I have been implementing Machine-Learning models in Java. As you know there are not many libraries to support analytics concepts in Java, which means, often times I have to write the raw code, which can be functions after functions. In case there are libraries to use, such as Table saw, Smile, Weka etc., there is no huge community to offer support in comparison to python and Mat lab. We will dwell into how I have been coping later but for now, let us focus on a common challenge that cut across splitting the data set to train and test models from the common data sets such as the IRIS data set, the housing data set, the customer data set and the adult data set.
Most of these data sets are publicly available, and anyone can use them to create and train the model, depending on the category. When creating the models either in supervised or unsupervised learning, the most important thing is that one has to split the data into two different sets where one will be used for training and the other one used for testing. Often times, we tend to split the data in the ratio of 70:30.
Just to give a background, training data is used to training the Model. It takes into account the independent variables and the outcome, which is defined as the dependent variable. The models learn from the data given and later used to predict a new set of data. The model accuracy in predicting the new set, highly depends on the training data provided. Testing data set is used to test the models developed. Often times, this data is labelled, but one just uses the independent variables to test the model and then compare the outcome with the actual values and from there one can determine the accuracy of the model, or how better the model predicts the unknown and how it will perform in a generalized data set.
In splitting the data set, they are key things to factor in:
- Is the data arranged in a certain order that might affect the splitting
- Does the dependent variable fluctuate
- Is there is large imbalance in the response variables e.g. house prices
- In case of classification data set, are positive values many than negative values and vice versa?
In considering the above scenarios, Cross Validation is the best solution to ensure that we achieve the train-test split in the most efficient manner.
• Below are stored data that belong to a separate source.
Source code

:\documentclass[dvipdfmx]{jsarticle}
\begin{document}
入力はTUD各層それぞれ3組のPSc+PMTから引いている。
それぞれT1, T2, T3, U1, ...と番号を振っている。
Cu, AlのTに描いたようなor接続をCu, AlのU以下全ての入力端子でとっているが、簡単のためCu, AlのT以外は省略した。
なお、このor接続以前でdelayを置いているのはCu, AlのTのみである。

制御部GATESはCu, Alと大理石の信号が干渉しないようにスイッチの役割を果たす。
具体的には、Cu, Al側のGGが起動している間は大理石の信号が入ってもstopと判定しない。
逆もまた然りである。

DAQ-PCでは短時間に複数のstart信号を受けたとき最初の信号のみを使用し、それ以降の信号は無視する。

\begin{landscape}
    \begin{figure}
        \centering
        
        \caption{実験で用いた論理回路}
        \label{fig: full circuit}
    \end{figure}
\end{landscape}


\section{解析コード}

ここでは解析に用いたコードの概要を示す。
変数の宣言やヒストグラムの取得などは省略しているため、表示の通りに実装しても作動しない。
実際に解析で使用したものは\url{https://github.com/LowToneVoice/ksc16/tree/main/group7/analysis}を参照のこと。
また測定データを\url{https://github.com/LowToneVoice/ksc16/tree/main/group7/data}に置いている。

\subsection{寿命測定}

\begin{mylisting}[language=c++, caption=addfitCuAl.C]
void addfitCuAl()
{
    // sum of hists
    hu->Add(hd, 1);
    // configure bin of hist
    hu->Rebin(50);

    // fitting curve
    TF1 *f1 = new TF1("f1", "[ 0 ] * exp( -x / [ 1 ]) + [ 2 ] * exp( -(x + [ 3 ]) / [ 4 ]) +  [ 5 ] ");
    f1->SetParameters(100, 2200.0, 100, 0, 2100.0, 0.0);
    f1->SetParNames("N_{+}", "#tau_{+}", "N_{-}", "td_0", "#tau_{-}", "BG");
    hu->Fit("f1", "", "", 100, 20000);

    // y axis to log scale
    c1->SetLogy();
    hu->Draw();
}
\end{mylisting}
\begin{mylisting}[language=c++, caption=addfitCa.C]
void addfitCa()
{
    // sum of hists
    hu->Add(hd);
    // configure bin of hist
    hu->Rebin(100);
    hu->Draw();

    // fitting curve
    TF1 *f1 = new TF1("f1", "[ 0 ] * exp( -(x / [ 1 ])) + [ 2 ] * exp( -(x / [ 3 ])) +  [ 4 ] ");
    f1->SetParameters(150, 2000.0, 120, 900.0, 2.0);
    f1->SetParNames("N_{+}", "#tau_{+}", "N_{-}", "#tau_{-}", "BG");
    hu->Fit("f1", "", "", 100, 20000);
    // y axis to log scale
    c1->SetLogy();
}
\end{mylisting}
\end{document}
However, there are different types of cross validation depending on the set of the data.
- K folds cross Validation
- Stratified cross Validation
- Hold one out Method
K folds cross Validation
It involves dividing the data into small groups (folds) referred to as K folds. The K is the number of folds that you will divide the data set into. The recommended value of K is between 1 and 10. For a K of five, it means that, the data set will be:
- Divided into 5 different groups
- At each time, the model will be trained for 5 times and tested 5 times
- At each scenario, four groups will be used to train the model and then tested with the remaining group. This is repeated five times, using at least a different testing group each time.
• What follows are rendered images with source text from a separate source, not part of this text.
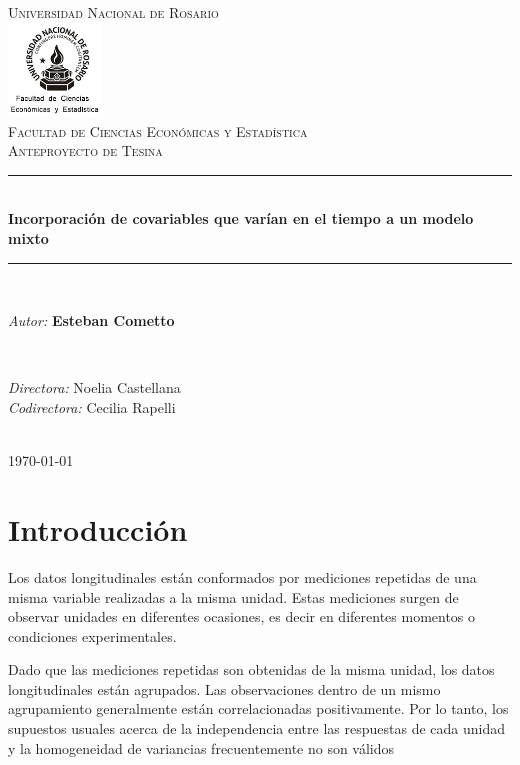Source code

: \documentclass[spanish]{article}
\title{\thesistitle}
\author{\thesisauthorfirst\space\thesisauthorsecond}
\date{\thesisdate}
\numberwithin{figure}{subsection}
\numberwithin{equation}{subsection}
\numberwithin{table}{subsection}
\def\thesistitle{Incorporación de covariables que varían en el tiempo a un modelo mixto}
\def\thesisauthorfirst{\textbf{Esteban Cometto}}
\def\thesissupervisorfirst{Noelia Castellana}
\def\thesissupervisorsecond{Cecilia Rapelli}
\def\thesisdate{\today}
\begin{document}
\begin{titlepage}
    \newcommand{\HRule}{\rule{\linewidth}{0.5mm}}
	\center
	\textsc{\Large Universidad Nacional de Rosario}\\[.7cm]
	\includegraphics[width=25mm]{img/fceye-unr.png}\\[.5cm]
	\textsc{Facultad de Ciencias Económicas y Estadística}\\[0.5cm]
	\textsc{Anteproyecto de Tesina}
	
	\HRule \\[0.4cm]
	{ \huge \bfseries \thesistitle}\\[0.1cm]
	\HRule \\[.5cm]
	
	\begin{minipage}{0.6\textwidth}
	\large
	\textit{Autor:}	\thesisauthorfirst
	\end{minipage}
	\\[.6cm]
	\begin{minipage}{0.6\textwidth}
	\textit{Directora:} 	\thesissupervisorfirst \\[.2cm]
	\textit{Codirectora:} 	\thesissupervisorsecond
	\end{minipage}
	\\[4cm]
	\vfill
	{\large \thesisdate}\\
	\clearpage
\end{titlepage}

\newpage
\tableofcontents

\newpage
\section{Introducción}


Los datos longitudinales están conformados por mediciones repetidas de una
misma variable realizadas a la misma unidad. Estas mediciones surgen de
observar unidades en diferentes ocasiones, es decir en diferentes momentos o
condiciones experimentales.

Dado que las mediciones repetidas son obtenidas de la misma unidad, los datos
longitudinales están agrupados. Las observaciones dentro de un mismo
agrupamiento generalmente están correlacionadas positivamente. Por lo tanto,
los supuestos usuales acerca de la independencia entre las respuestas de cada
unidad y la homogeneidad de variancias frecuentemente no son válidos
\end{document}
- Each and every time, the model error is recorded and the average of the errors in five times forms the error of the model
Using K folds Cross Validation, the model is trained on familiar data and predicts some unfamiliar data points at every Kth time. Using this, the model is able to predict dependent and generalized data hence avoiding over fitting and under fitting.
Stratified Cross Validation
Stratified Cross Validation is an advanced K folds Cross Validation taking care of imbalance in the dependent data. This means that, when using the housing data set and splitting it to K folds, one has to ensure that the number of houses with high prices and low prices are evenly spread in the different folds.
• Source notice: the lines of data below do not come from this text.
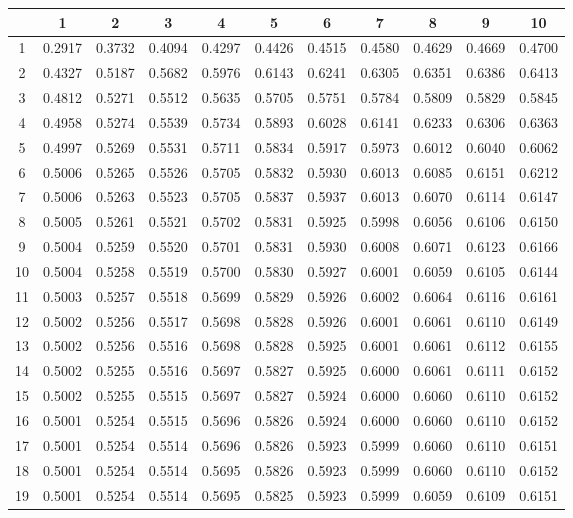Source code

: \begin{tabular}{|c|c|c|c|c|c|c|c|c|c|c|}
\hline 
 &1 &2 &3 &4 &5 &6 &7 &8 &9 &10 \\
 \hline 
1 &0.2917 &0.3732 &0.4094 &0.4297 &0.4426 &0.4515 &0.4580 &0.4629 &0.4669 &0.4700 \\
 \hline 
2 &0.4327 &0.5187 &0.5682 &0.5976 &0.6143 &0.6241 &0.6305 &0.6351 &0.6386 &0.6413 \\
 \hline 
3 &0.4812 &0.5271 &0.5512 &0.5635 &0.5705 &0.5751 &0.5784 &0.5809 &0.5829 &0.5845 \\
 \hline 
4 &0.4958 &0.5274 &0.5539 &0.5734 &0.5893 &0.6028 &0.6141 &0.6233 &0.6306 &0.6363 \\
 \hline 
5 &0.4997 &0.5269 &0.5531 &0.5711 &0.5834 &0.5917 &0.5973 &0.6012 &0.6040 &0.6062 \\
 \hline 
6 &0.5006 &0.5265 &0.5526 &0.5705 &0.5832 &0.5930 &0.6013 &0.6085 &0.6151 &0.6212 \\
 \hline 
7 &0.5006 &0.5263 &0.5523 &0.5705 &0.5837 &0.5937 &0.6013 &0.6070 &0.6114 &0.6147 \\
 \hline 
8 &0.5005 &0.5261 &0.5521 &0.5702 &0.5831 &0.5925 &0.5998 &0.6056 &0.6106 &0.6150 \\
 \hline 
9 &0.5004 &0.5259 &0.5520 &0.5701 &0.5831 &0.5930 &0.6008 &0.6071 &0.6123 &0.6166 \\
 \hline 
10 &0.5004 &0.5258 &0.5519 &0.5700 &0.5830 &0.5927 &0.6001 &0.6059 &0.6105 &0.6144 \\
 \hline 
11 &0.5003 &0.5257 &0.5518 &0.5699 &0.5829 &0.5926 &0.6002 &0.6064 &0.6116 &0.6161 \\
 \hline 
12 &0.5002 &0.5256 &0.5517 &0.5698 &0.5828 &0.5926 &0.6001 &0.6061 &0.6110 &0.6149 \\
 \hline 
13 &0.5002 &0.5256 &0.5516 &0.5698 &0.5828 &0.5925 &0.6001 &0.6061 &0.6112 &0.6155 \\
 \hline 
14 &0.5002 &0.5255 &0.5516 &0.5697 &0.5827 &0.5925 &0.6000 &0.6061 &0.6111 &0.6152 \\
 \hline 
15 &0.5002 &0.5255 &0.5515 &0.5697 &0.5827 &0.5924 &0.6000 &0.6060 &0.6110 &0.6152 \\
 \hline 
16 &0.5001 &0.5254 &0.5515 &0.5696 &0.5826 &0.5924 &0.6000 &0.6060 &0.6110 &0.6152 \\
 \hline 
17 &0.5001 &0.5254 &0.5514 &0.5696 &0.5826 &0.5923 &0.5999 &0.6060 &0.6110 &0.6151 \\
 \hline 
18 &0.5001 &0.5254 &0.5514 &0.5695 &0.5826 &0.5923 &0.5999 &0.6060 &0.6110 &0.6152 \\
 \hline 
19 &0.5001 &0.5254 &0.5514 &0.5695 &0.5825 &0.5923 &0.5999 &0.6059 &0.6109 &0.6151 \\

\end{tabular}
What I used in my Project:
In the project, I used the Iris data set, which had 150 samples of three different flowers. First set of 50 included Setosa, second set included Virginica and third set was Versicolor. All the flowers were not shuffled which meant if I did the train –test split I could have ended up with unequal distribution of flowers across the different K folds, hence I choose to use Stratified K folds. In stratified K folds, I used my K as five, and hence I Split the data to the different K folds by ensuring that each fold had equal number of Setosa, Virginica, Versicolor. Which means I ended up having five folds, each with 10 flowers of each type.
Through the training, I realized that the errors were different but much smaller compared to the Folds. This means that, ensuring balance in the training and the testing data set trains the model well without over fitting or under fitting hence improving the accuracy of the model in generalized data.
Why choose Cross Validation instead of normal Train-Test Split:
- Reduces bias in the results
- Ensures that the model can be used in a more generalized data set and give quality predictions
- Reduces the variance within the data set
The disadvantages of implementing Stratified Cross Validation is that it’s hard to implement, mostly because I was using Java, which means I have to write around 200 lines to code to split the data, create the model and test using each and every fold. It is also time consuming.
Hold Out Method of Cross Validation:
In hold out method of cross validation, a sample of the data set is left out for testing purposes and the rest of the data used for training. This is similar to the normal test-split, which uses 70-30. Advantage of using this is easier in implementation but can give high variance in the results. Mostly used when the data set is small and evenly balanced.